NHS Greater Glasgow & Clyde Area Drug and Therapeutics Committee
Greater Glasgow and Clyde Medicines
Medicines Update

Freestyle Libre: what is it?

The Freestyle Libre is a flash glucose monitoring system which measures interstitial fluid glucose levels. A sensor, with a microfilament sited in the skin is placed on the back of the arm and the reader when passed over the sensor displays interstitial glucose levels. It is offered by the manufacturer as an alternative to regular finger pricking blood glucose testing. The sensor needs to be scanned every 8 hours to give a continuous record of glucose levels over time.
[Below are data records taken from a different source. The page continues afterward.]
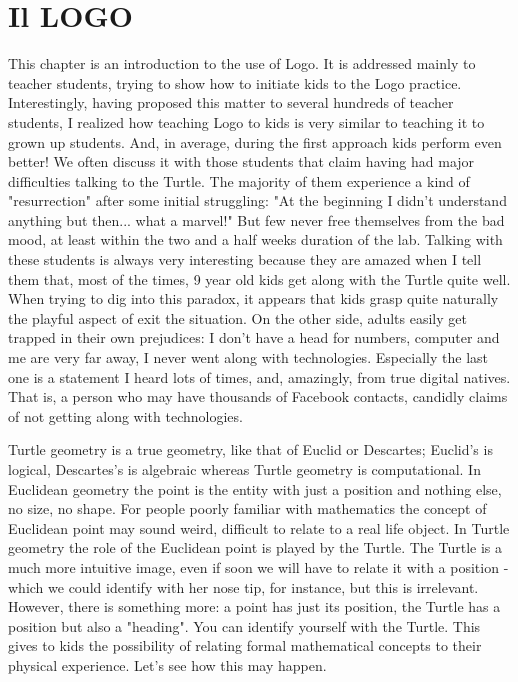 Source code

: \chapter{Il LOGO} \label{cap:papert2}

This chapter is an introduction to the use of Logo. It is addressed mainly to teacher students, trying to show how to initiate kids to the Logo practice. Interestingly, having proposed this matter to several hundreds of teacher students,  I realized how teaching Logo to kids is very similar to teaching it to grown up students. And, in average, during the first approach kids perform even better! We often discuss it with those students that claim having had major difficulties talking to the Turtle. The majority of them experience a kind of "resurrection" after some initial struggling: "At the beginning I didn't understand anything but then... what a marvel!"  But few never free themselves from the bad mood, at least within the two and a half weeks duration of the lab. Talking with these students is always very interesting because they are amazed when I tell them that, most of the times, 9 year old kids get along with the Turtle quite well. When trying to dig into this paradox, it appears that kids grasp quite naturally the playful aspect of exit
the situation. On the other side, adults easily get trapped in their own prejudices: I don't have a head for numbers, computer and me are very far away, I never went along with technologies. Especially the last one is a statement I heard lots of times, and, amazingly, from true digital natives. That is, a person who may have thousands of Facebook contacts, candidly claims of not getting along with technologies.

Turtle geometry is a true geometry, like that of Euclid or Descartes; Euclid's is logical, Descartes's is algebraic whereas Turtle geometry is computational. In Euclidean geometry the point is the entity with just a position and  nothing else, no size, no shape. For people poorly familiar with mathematics the concept of Euclidean point may sound weird, difficult to relate to a real life object. In Turtle geometry the role of the Euclidean point is played by the Turtle. The Turtle is a much more intuitive image, even if soon we will have to relate it with a position - which we could identify with her nose tip, for instance, but this is irrelevant. However, there is something more: a point has just its position, the Turtle has a position but also a "heading". You can identify yourself with the Turtle. This gives to kids the possibility of relating formal mathematical concepts to their physical experience. Let's see how this may happen.

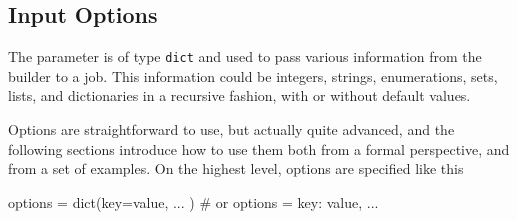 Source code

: 


\subsection*{Input Options}

The \options parameter is of type \texttt{dict} and used to pass
various information from the builder to a job.  This information could
be integers, strings, enumerations, sets, lists, and dictionaries in a
recursive fashion, with or without default values.

Options are straightforward to use, but actually quite advanced, and
the following sections introduce how to use them both from a formal
perspective, and from a set of examples.  On the highest level,
options are specified like this
\begin{python}
  options = dict(key=value, ... )  # or
  options = {key: value, ...}
\end{python}


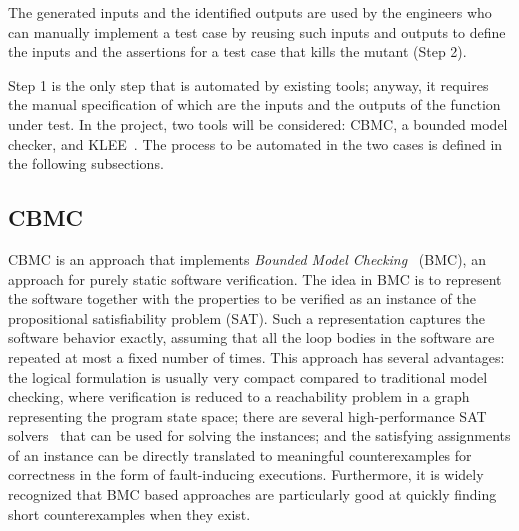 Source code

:  The generated inputs and the identified outputs are used by the engineers who can manually implement a test case by reusing such inputs and outputs to define the inputs and the assertions for a test case that kills the mutant (Step 2). 
 


Step 1 is the only step that is automated by existing tools; anyway, it requires the manual specification of which are the inputs and the outputs of the function under test. In the project, two tools will be considered: CBMC, a bounded model checker, and KLEE~\cite{cadar2008klee}. The process to be automated in the two cases is defined in the following subsections.

\subsection{CBMC}
\label{subsec:cbmc}

CBMC is an approach that implements {\em Bounded Model
Checking}~\cite{BiereCCZ:TACAS99,SeryFS:ATVA12} (BMC), an approach for purely static software verification.
The idea in BMC is to represent the software together with the
properties to be verified as an instance of the propositional
satisfiability problem (SAT).  Such a representation captures the
software behavior exactly, assuming that all the loop bodies in the
software are repeated at most a fixed number of times.
%
This approach has several advantages: the logical formulation is usually
very compact compared to traditional model checking, where verification
is reduced to a reachability problem in a graph representing the program
state space;
%
there are several high-performance SAT
solvers~\cite{MarquesSilva:IEEETRAN99,EenS:SAT2003} that can be used for
solving the instances;
%
and the satisfying assignments of an instance can be directly translated
to meaningful counterexamples for correctness in the form of
fault-inducing executions.
%
Furthermore, it is widely recognized that BMC based approaches are particularly good
at quickly finding short counterexamples when they exist.

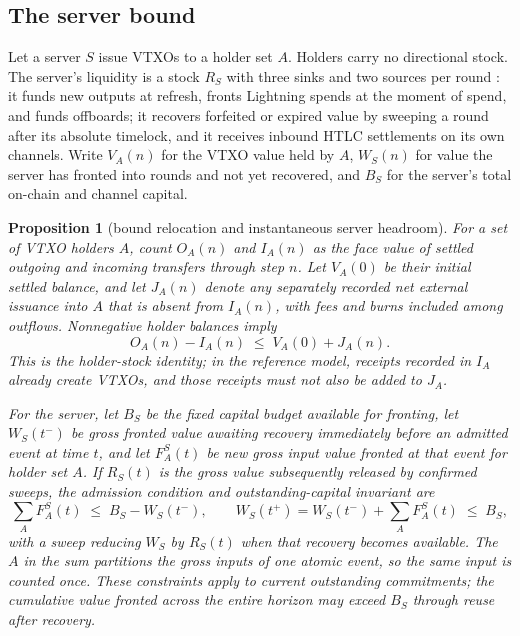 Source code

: \documentclass[11pt]{article}
\theoremstyle{plain}
\newtheorem{proposition}{Proposition}
\theoremstyle{definition}
\theoremstyle{remark}
\begin{document}
\subsection{The server bound}
\label{sec:server}

Let a server $S$ issue VTXOs to a holder set $A$. Holders carry no directional stock. The server's liquidity is a stock $R_S$ with three sinks and two sources per round \citep{second2025liquidity}: it funds new outputs at refresh, fronts Lightning spends at the moment of spend, and funds offboards; it recovers forfeited or expired value by sweeping a round after its absolute timelock, and it receives inbound HTLC settlements on its own channels. Write $V_A(n)$ for the VTXO value held by $A$, $W_S(n)$ for value the server has fronted into rounds and not yet recovered, and $B_S$ for the server's total on-chain and channel capital.

\begin{proposition}[bound relocation and instantaneous server headroom]
\label{prop:relocation}
For a set of VTXO holders $A$, count $O_A(n)$ and $I_A(n)$ as the
face value of \emph{settled} outgoing and incoming transfers through step $n$.
Let $V_A(0)$ be their initial settled balance, and let $J_A(n)$ denote
any separately recorded net external issuance into $A$ that is absent
from $I_A(n)$, with fees and burns included among outflows. Nonnegative
holder balances imply
\[
O_A(n)-I_A(n)\;\le\;V_A(0)+J_A(n).
\]
This is the holder-stock identity; in the reference model, receipts
recorded in $I_A$ already create VTXOs, and those receipts must not also
be added to $J_A$.

For the server, let $B_S$ be the fixed capital budget available for
\emph{fronting}, let $W_S(t^-)$ be gross fronted value awaiting recovery
immediately before an admitted event at time $t$, and let $F^S_A(t)$
be new gross input value fronted at that event for holder set $A$.
If $R_S(t)$ is the gross value subsequently released by confirmed sweeps,
the admission condition and outstanding-capital invariant are
\[
\sum_A F^S_A(t)\;\le\;B_S-W_S(t^-),\qquad
W_S(t^+)=W_S(t^-)+\sum_A F^S_A(t)\;\le\;B_S,
\]
with a sweep reducing $W_S$ by $R_S(t)$ when that recovery becomes
available. The $A$ in the sum partitions the gross inputs of one
atomic event, so the same input is counted once. These constraints
apply to current outstanding commitments; the cumulative value
fronted across the entire horizon may exceed $B_S$ through reuse
after recovery.
\end{proposition}
\end{document}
A sensor must be replaced every 14 days. Current retail price for a sensor is £57.95.

Is it available on the NHS?

Specific advice has been received from the Scottish Diabetes Group which details those individuals who may be suitable for this technology. The advice emphasises that this product should only be initiated by secondary care diabetes specialist teams. The position of Freestyle Libre has yet to be established on the NHSGGC Formulary. Until that is agreed, it is strongly recommended that GPs do not prescribe.

Does this mean patients don’t need to monitor blood glucose?
No. Finger pricking blood glucose tests will still be required as interstitial fluid glucose readings are not as accurate as blood glucose.

Blood glucose monitoring is still required to confirm hypoglycaemia and at times of rapidly changing blood glucose or unexpected sensor results. Importantly; the DVLA has defined blood glucose self-monitoring requirements for patients treated with insulin who drive.


Patient Requests
Freestyle Libre is not clinically appropriate for all patients. Patient advocacy groups are also promoting the availability on the Drug Tariff. Diabetes teams and GPs should not prescribe this product until its position on NHSGGC Formulary is established. 

A number of patients purchase sensors with the readers supplied free from the manufacturer as part of trials with this technology. These patients may not be clinically suitable for use of this product and should not automatically have the sensors provided by the NHS.